Brief
Exactly how many lines below mention "Links"? Answer with that number alone.

[Start of Attachment]

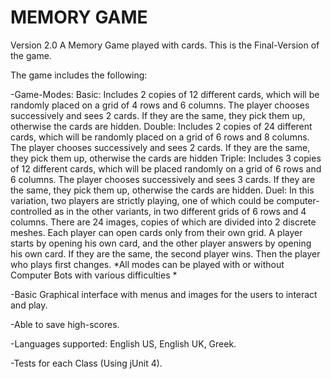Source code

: # MEMORY GAME #
Version 2.0
A Memory Game played with cards.
This is the Final-Version of the game.

The game includes the following:

 -Game-Modes:
   Basic: Includes 2 copies of 12 different cards, which will be randomly placed on a grid of 4 rows and 6 columns. The player chooses successively and sees 2 cards. If they are the same, they pick them up, otherwise the cards are hidden.
   Double: Includes 2 copies of 24 different cards, which will be randomly placed on a grid of 6 rows and 8 columns. The player chooses successively and sees 2 cards. If they are the same, they pick them up, otherwise the cards are hidden
   Triple: Includes 3 copies of 12 different cards, which will be placed randomly on a grid of 6 rows and 6 columns. The player chooses successively and sees 3 cards. If they are the same, they pick them up, otherwise the cards are hidden.
   Duel: In this variation, two players are strictly playing, one of which could be computer-controlled as in the other variants, in two different grids of 6 rows and 4 columns. There are 24 images, copies of which are divided into 2 discrete meshes. Each player can open cards only from their own grid. A player starts by opening his own card, and the other player answers by opening his own card. If they are the same, the second player wins. Then the player who plays first changes.
   *All modes can be played with or without Computer Bots with various difficulties *

  -Basic Graphical interface with menus and images for the users to interact and play.

  -Able to save high-scores.

  -Languages supported: English US, English UK, Greek.

  -Tests for each Class (Using jUnit 4).


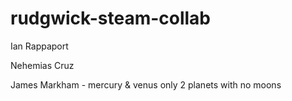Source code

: # rudgwick-steam-collab

Ian Rappaport

Nehemias Cruz

James Markham - mercury & venus only 2 planets with no moons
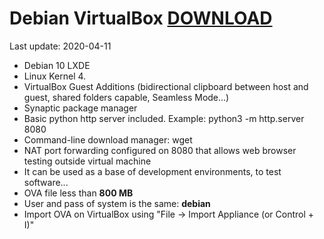 # Debian VirtualBox [DOWNLOAD](https://github.com/Virtual-Machines/Debian-VirtualBox/releases/download/latest/Debian.ova)
Last update: 2020-04-11

- Debian 10 LXDE
- Linux Kernel 4.
- VirtualBox Guest Additions (bidirectional clipboard between host and guest, shared folders capable, Seamless Mode...)
- Synaptic package manager
- Basic python http server included. Example: python3 -m http.server 8080
- Command-line download manager: wget
- NAT port forwarding configured on 8080 that allows web browser testing outside virtual machine
- It can be used as a base of development environments, to test software...
- OVA file less than **800 MB**
- User and pass of system is the same: **debian**
- Import OVA on VirtualBox using "File -> Import Appliance (or Control + I)"
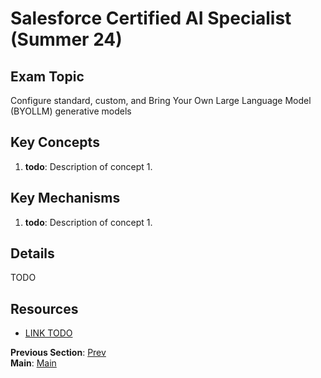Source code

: # Salesforce Certified AI Specialist (Summer 24)

## Exam Topic
Configure standard, custom, and Bring Your Own Large Language Model (BYOLLM) generative models

## Key Concepts
1. **todo**: Description of concept 1.

## Key Mechanisms
1. **todo**: Description of concept 1.

## Details

TODO



## Resources
- [LINK TODO](URL)

**Previous Section**: [Prev](./5.1.md)<br />
**Main**: [Main](../README.md)
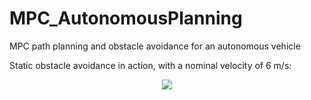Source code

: # MPC_AutonomousPlanning

MPC path planning and obstacle avoidance for an autonomous vehicle

Static obstacle avoidance in action, with a nominal velocity of 6 m/s:

<p align="center">
  <img src=media/VID_20191120_131202166.gif>
</p>

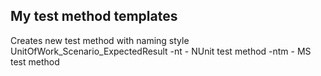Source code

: ## My test method templates

Creates new test method with naming style UnitOfWork_Scenario_ExpectedResult
-nt  - NUnit test method
-ntm - MS test method
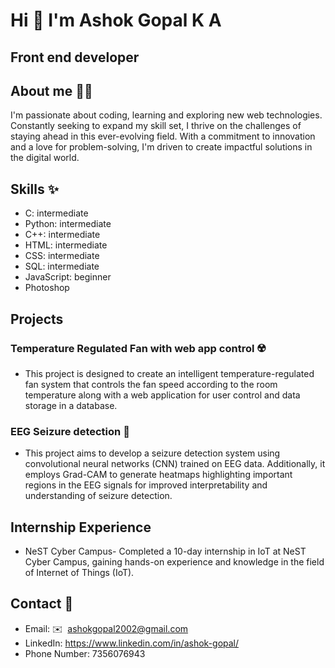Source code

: # Hi 👋 I'm Ashok Gopal K A

Front end developer
-------------------
## About me :technologist: 
I'm passionate about coding, learning and exploring new web technologies. Constantly seeking to expand my skill set, I thrive on the challenges of staying ahead in this ever-evolving field. With a commitment to innovation and a love for problem-solving, I'm driven to create impactful solutions in the digital world.

## Skills :sparkles: 
- C: intermediate
- Python: intermediate
- C++: intermediate
- HTML: intermediate
- CSS: intermediate
- SQL: intermediate
- JavaScript: beginner
- Photoshop
  
## Projects
### Temperature Regulated Fan with web app control :radioactive:
- This project is designed to create an intelligent temperature-regulated fan system that controls the fan speed
according to the room temperature along with a web application for user control and
data storage in a database.
### EEG Seizure detection :space_invader: 
- This project aims to develop a seizure detection system using convolutional neural networks (CNN) trained on EEG data. Additionally, it employs Grad-CAM to generate heatmaps highlighting important regions in the EEG signals for improved interpretability and understanding of seizure detection.

## Internship Experience 
- NeST Cyber Campus- Completed a 10-day internship in IoT at NeST Cyber Campus, gaining hands-on
experience and knowledge in the field of Internet of Things (IoT).
  

## Contact :closed_book: 
*   Email: ✉️   [ashokgopal2002@gmail.com](mailto:ashokgopal2002@gmail.com)
*   LinkedIn: https://www.linkedin.com/in/ashok-gopal/ 
*   Phone Number: 7356076943

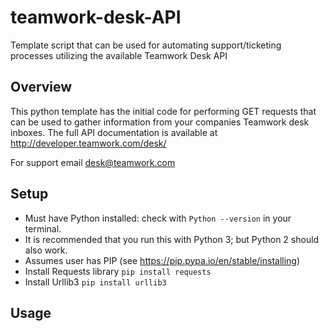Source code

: # teamwork-desk-API
Template script that can be used for automating support/ticketing processes utilizing the available Teamwork Desk API

## Overview
This python template has the initial code for performing GET requests that can be used to gather information from your companies Teamwork desk inboxes. The full API documentation is available at http://developer.teamwork.com/desk/  
  
For support email desk@teamwork.com  

## Setup
* Must have Python installed: check with `Python --version` in your terminal.  
* It is recommended that you run this with Python 3; but Python 2 should also
work.
* Assumes user has PIP (see https://pip.pypa.io/en/stable/installing)
* Install Requests library `pip install requests`
* Install Urllib3 `pip install urllib3`

## Usage

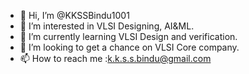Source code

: - 👋 Hi, I’m @KKSSBindu1001
- 👀 I’m interested in VLSI Designing, AI&ML.
- 🌱 I’m currently learning VLSI Design and verification.
- 💞️ I’m looking to get a chance on VLSI Core company.
- 📫 How to reach me :k.k.s.s.bindu@gmail.com

<!---
KKSSBindu1001/KKSSBindu1001 is a ✨ special ✨ repository because its `README.md` (this file) appears on your GitHub profile.
You can click the Preview link to take a look at your changes.
--->

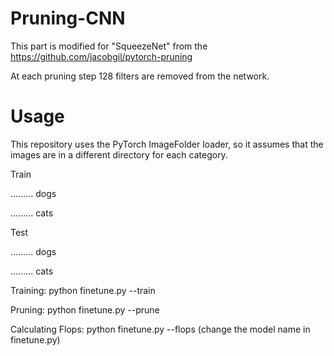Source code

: # Pruning-CNN

This part is modified for "SqueezeNet" from the https://github.com/jacobgil/pytorch-pruning

At each pruning step 128 filters are removed from the network.

# Usage

This repository uses the PyTorch ImageFolder loader, so it assumes that the images are in a different directory for each category.

Train

......... dogs

......... cats

Test

......... dogs

......... cats


Training: python finetune.py --train

Pruning: python finetune.py --prune

Calculating Flops: python finetune.py --flops (change the model name in finetune.py)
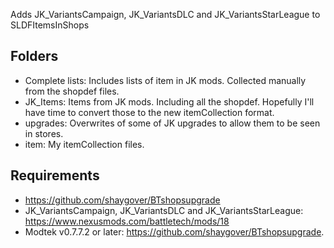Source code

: Adds JK_VariantsCampaign, JK_VariantsDLC and JK_VariantsStarLeague to SLDFItemsInShops

## Folders
- Complete lists: Includes lists of item in JK mods. Collected manually from the shopdef files.
- JK_Items: Items from JK mods. Including all the shopdef. Hopefully I'll have time to convert those to the new itemCollection format.
- upgrades: Overwrites of some of JK upgrades to allow them to be seen in stores.
- item: My itemCollection files.

## Requirements
- https://github.com/shaygover/BTshopsupgrade
- JK_VariantsCampaign, JK_VariantsDLC and JK_VariantsStarLeague: https://www.nexusmods.com/battletech/mods/18
- Modtek v0.7.7.2 or later: https://github.com/shaygover/BTshopsupgrade.
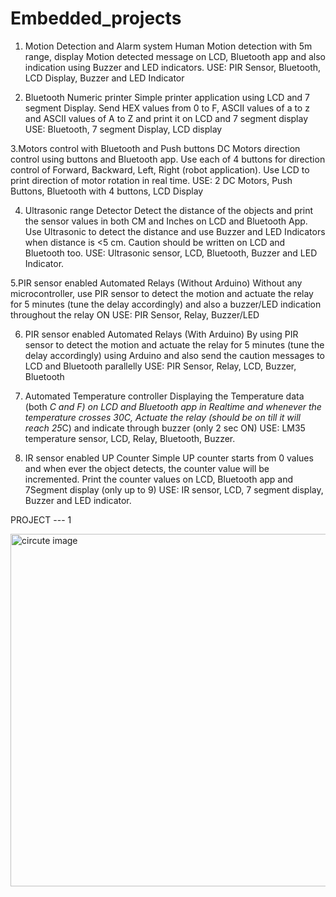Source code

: # Embedded_projects
1. Motion Detection and Alarm system  Human Motion detection with 5m range, display Motion detected message on LCD, Bluetooth  app and also indication using Buzzer and LED indicators.  USE: PIR Sensor, Bluetooth, LCD Display, Buzzer and LED Indicator  
 
2. Bluetooth Numeric printer  Simple printer application using LCD and 7 segment Display. Send HEX values from 0 to F, ASCII values of a to z and ASCII values of A to Z and print it on LCD and 7 segment display  USE: Bluetooth, 7 segment Display, LCD display

3.Motors control with Bluetooth and Push buttons  DC Motors direction control using buttons and Bluetooth app. Use each of 4 buttons for  direction control of Forward, Backward, Left, Right (robot application). Use LCD to print  direction of motor rotation in real time.  USE: 2 DC Motors, Push Buttons, Bluetooth with 4 buttons, LCD Display  

4. Ultrasonic range Detector  Detect the distance of the objects and print the sensor values in both CM and Inches on LCD  and Bluetooth App. Use Ultrasonic to detect the distance and use Buzzer and LED Indicators  when distance is &lt;5 cm. Caution should be written on LCD and Bluetooth too.  USE: Ultrasonic sensor, LCD, Bluetooth, Buzzer and LED Indicator. 

5.PIR sensor enabled Automated Relays (Without Arduino)  Without any microcontroller, use PIR sensor to detect the motion and actuate the relay for 5  minutes (tune the delay accordingly) and also a buzzer/LED indication throughout the relay  ON USE: PIR Sensor, Relay, Buzzer/LED 

6. PIR sensor enabled Automated Relays (With Arduino)  By using PIR sensor to detect the motion and actuate the relay for 5 minutes (tune the delay  accordingly) using Arduino and also send the caution messages to LCD and Bluetooth  parallelly USE: PIR Sensor, Relay, LCD, Buzzer, Bluetooth  

7. Automated Temperature controller  Displaying the Temperature data (both *C and *F) on LCD and Bluetooth app in Realtime and  whenever the temperature crosses 30*C, Actuate the relay (should be on till it will reach 25*C)  and indicate through buzzer (only 2 sec ON)  USE: LM35 temperature sensor, LCD, Relay, Bluetooth, Buzzer. 

8. IR sensor enabled UP Counter  Simple UP counter starts from 0 values and when ever the object detects, the counter value  will be incremented. Print the counter values on LCD, Bluetooth app and 7Segment display  (only up to 9)  USE: IR sensor, LCD, 7 segment display, Buzzer and LED indicator.


PROJECT --- 1

<img width="564" alt="circute image" src="https://user-images.githubusercontent.com/73009807/134133583-731a20bc-8031-4def-ba19-eab527252a7c.png">
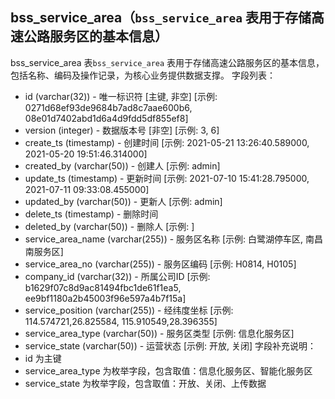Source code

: ## bss_service_area（`bss_service_area` 表用于存储高速公路服务区的基本信息）
bss_service_area 表`bss_service_area` 表用于存储高速公路服务区的基本信息，包括名称、编码及操作记录，为核心业务提供数据支撑。
字段列表：
- id (varchar(32)) - 唯一标识符 [主键, 非空] [示例: 0271d68ef93de9684b7ad8c7aae600b6, 08e01d7402abd1d6a4d9fdd5df855ef8]
- version (integer) - 数据版本号 [非空] [示例: 3, 6]
- create_ts (timestamp) - 创建时间 [示例: 2021-05-21 13:26:40.589000, 2021-05-20 19:51:46.314000]
- created_by (varchar(50)) - 创建人 [示例: admin]
- update_ts (timestamp) - 更新时间 [示例: 2021-07-10 15:41:28.795000, 2021-07-11 09:33:08.455000]
- updated_by (varchar(50)) - 更新人 [示例: admin]
- delete_ts (timestamp) - 删除时间
- deleted_by (varchar(50)) - 删除人 [示例: ]
- service_area_name (varchar(255)) - 服务区名称 [示例: 白鹭湖停车区, 南昌南服务区]
- service_area_no (varchar(255)) - 服务区编码 [示例: H0814, H0105]
- company_id (varchar(32)) - 所属公司ID [示例: b1629f07c8d9ac81494fbc1de61f1ea5, ee9bf1180a2b45003f96e597a4b7f15a]
- service_position (varchar(255)) - 经纬度坐标 [示例: 114.574721,26.825584, 115.910549,28.396355]
- service_area_type (varchar(50)) - 服务区类型 [示例: 信息化服务区]
- service_state (varchar(50)) - 运营状态 [示例: 开放, 关闭]
字段补充说明：
- id 为主键
- service_area_type 为枚举字段，包含取值：信息化服务区、智能化服务区
- service_state 为枚举字段，包含取值：开放、关闭、上传数据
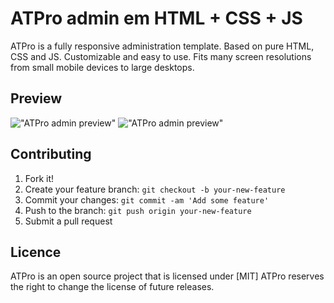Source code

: # ATPro admin em HTML + CSS + JS

ATPro is a fully responsive administration template. Based on pure HTML, CSS and JS. Customizable and easy to use. Fits many screen resolutions from small mobile devices to large desktops.

## Preview

!["ATPro admin preview"](https://raw.githubusercontent.com/trananhtuat/at-pro-admin-template/master/preview/Screenshot_1.jpg "ATPro admin preview")	
!["ATPro admin preview"](https://raw.githubusercontent.com/trananhtuat/at-pro-admin-template/master/preview/Screenshot_3.jpg "ATPro admin preview")	

## Contributing

1. Fork it!
2. Create your feature branch: `git checkout -b your-new-feature`
3. Commit your changes: `git commit -am 'Add some feature'`
4. Push to the branch: `git push origin your-new-feature`
5. Submit a pull request

## Licence

ATPro is an open source project that is licensed under [MIT] ATPro reserves the right to change the license of future releases.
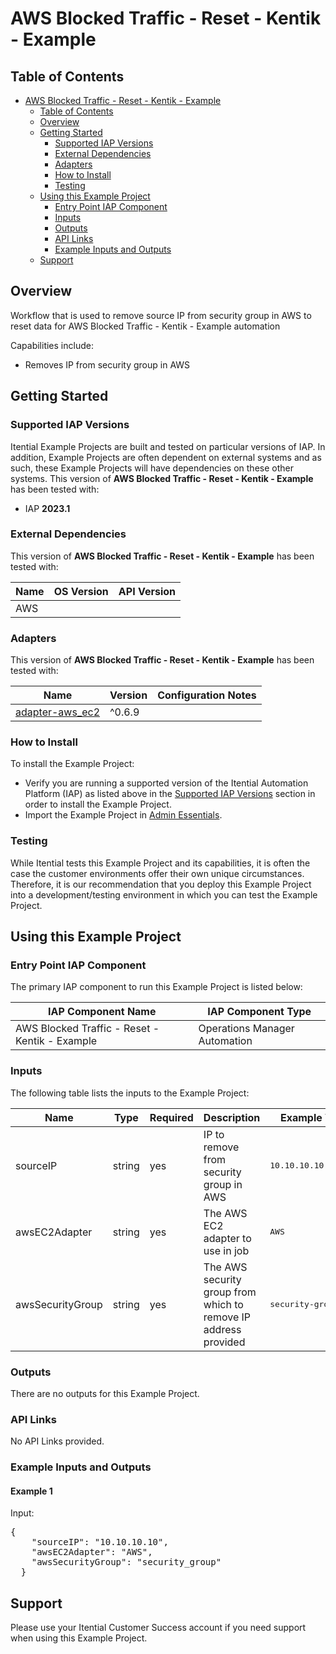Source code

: # AWS Blocked Traffic - Reset - Kentik - Example

## Table of Contents

- [AWS Blocked Traffic - Reset - Kentik - Example](#aws-blocked-traffic---reset---kentik---example)
  - [Table of Contents](#table-of-contents)
  - [Overview](#overview)
  - [Getting Started](#getting-started)
    - [Supported IAP Versions](#supported-iap-versions)
    - [External Dependencies](#external-dependencies)
    - [Adapters](#adapters)
    - [How to Install](#how-to-install)
    - [Testing](#testing)
  - [Using this Example Project](#using-this-example-project)
    - [Entry Point IAP Component](#entry-point-iap-component)
    - [Inputs](#inputs)
    - [Outputs](#outputs)
    - [API Links](#api-links)
    - [Example Inputs and Outputs](#example-inputs-and-outputs)
  - [Support](#support)

## Overview

Workflow that is used to remove source IP from security group in AWS to reset data for AWS Blocked Traffic - Kentik - Example automation

Capabilities include:
- Removes IP from security group in AWS


## Getting Started

### Supported IAP Versions

Itential Example Projects are built and tested on particular versions of IAP. In addition, Example Projects are often dependent on external systems and as such, these Example Projects will have dependencies on these other systems. This version of **AWS Blocked Traffic - Reset - Kentik - Example** has been tested with:


- IAP **2023.1**



### External Dependencies

This version of **AWS Blocked Traffic - Reset - Kentik - Example** has been tested with:

<table>
  <thead>
    <tr>
      <th>Name</th>
      <th>OS Version</th>
      <th>API Version</th>
    </tr>
  </thead>
  <tbody>
    <tr>
      <td>AWS</td>
      <td></td>
      <td></td>
    </tr>
  </tbody>
</table>




### Adapters

This version of **AWS Blocked Traffic - Reset - Kentik - Example** has been tested with:

<table>
  <thead>
    <tr>
      <th>Name</th>
      <th>Version</th>
      <th>Configuration Notes</th>
    </tr>
  </thead>
  <tbody>
    <tr>
      <td><a href="https://gitlab.com/itentialopensource/adapters/cloud/adapter-aws_ec2">adapter-aws_ec2</a></td>
      <td>^0.6.9</td>
      <td></td>
    </tr>
  </tbody>
</table>



### How to Install

To install the Example Project:

- Verify you are running a supported version of the Itential Automation Platform (IAP) as listed above in the [Supported IAP Versions](#supported-iap-versions) section in order to install the Example Project.
- Import the Example Project in [Admin Essentials](https://docs.itential.com/docs/importing-a-prebuilt-4).

### Testing

While Itential tests this Example Project and its capabilities, it is often the case the customer environments offer their own unique circumstances. Therefore, it is our recommendation that you deploy this Example Project into a development/testing environment in which you can test the Example Project.

## Using this Example Project


### Entry Point IAP Component

The primary IAP component to run this Example Project is listed below:

<table>
  <thead>
    <tr>
      <th>IAP Component Name</th>
      <th>IAP Component Type</th>
    </tr>
  </thead>
  <tbody>
      <td>AWS Blocked Traffic - Reset - Kentik - Example</td>
      <td>Operations Manager Automation</td>
    </tr>
  </tbody>
</table>

### Inputs

The following table lists the inputs to the Example Project:

<table>
  <thead>
    <tr>
      <th>Name</th>
      <th>Type</th>
      <th>Required</th>
      <th>Description</th>
      <th>Example Value</th>
    </tr>
  </thead>
  <tbody>
    <tr>
      <td>sourceIP</td>
      <td>string</td>
      <td>yes</td>
      <td>IP to remove from security group in AWS</td>
      <td><pre lang="json">10.10.10.10</pre></td>
    </tr>    <tr>
      <td>awsEC2Adapter</td>
      <td>string</td>
      <td>yes</td>
      <td>The AWS EC2 adapter to use in job</td>
      <td><pre lang="json">AWS</pre></td>
    </tr>    <tr>
      <td>awsSecurityGroup</td>
      <td>string</td>
      <td>yes</td>
      <td>The AWS security group from which to remove IP address provided</td>
      <td><pre lang="json">security-group-east</pre></td>
    </tr>
  </tbody>
</table>



### Outputs

There are no outputs for this Example Project.


### API Links

No API Links provided.



### Example Inputs and Outputs

  
#### Example 1

    
Input:
<pre>{
    "sourceIP": "10.10.10.10",
    "awsEC2Adapter": "AWS",
    "awsSecurityGroup": "security_group"
  } </pre>

    
    
  


## Support

Please use your Itential Customer Success account if you need support when using this Example Project.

[End of Attachment]

Output for this exercise
3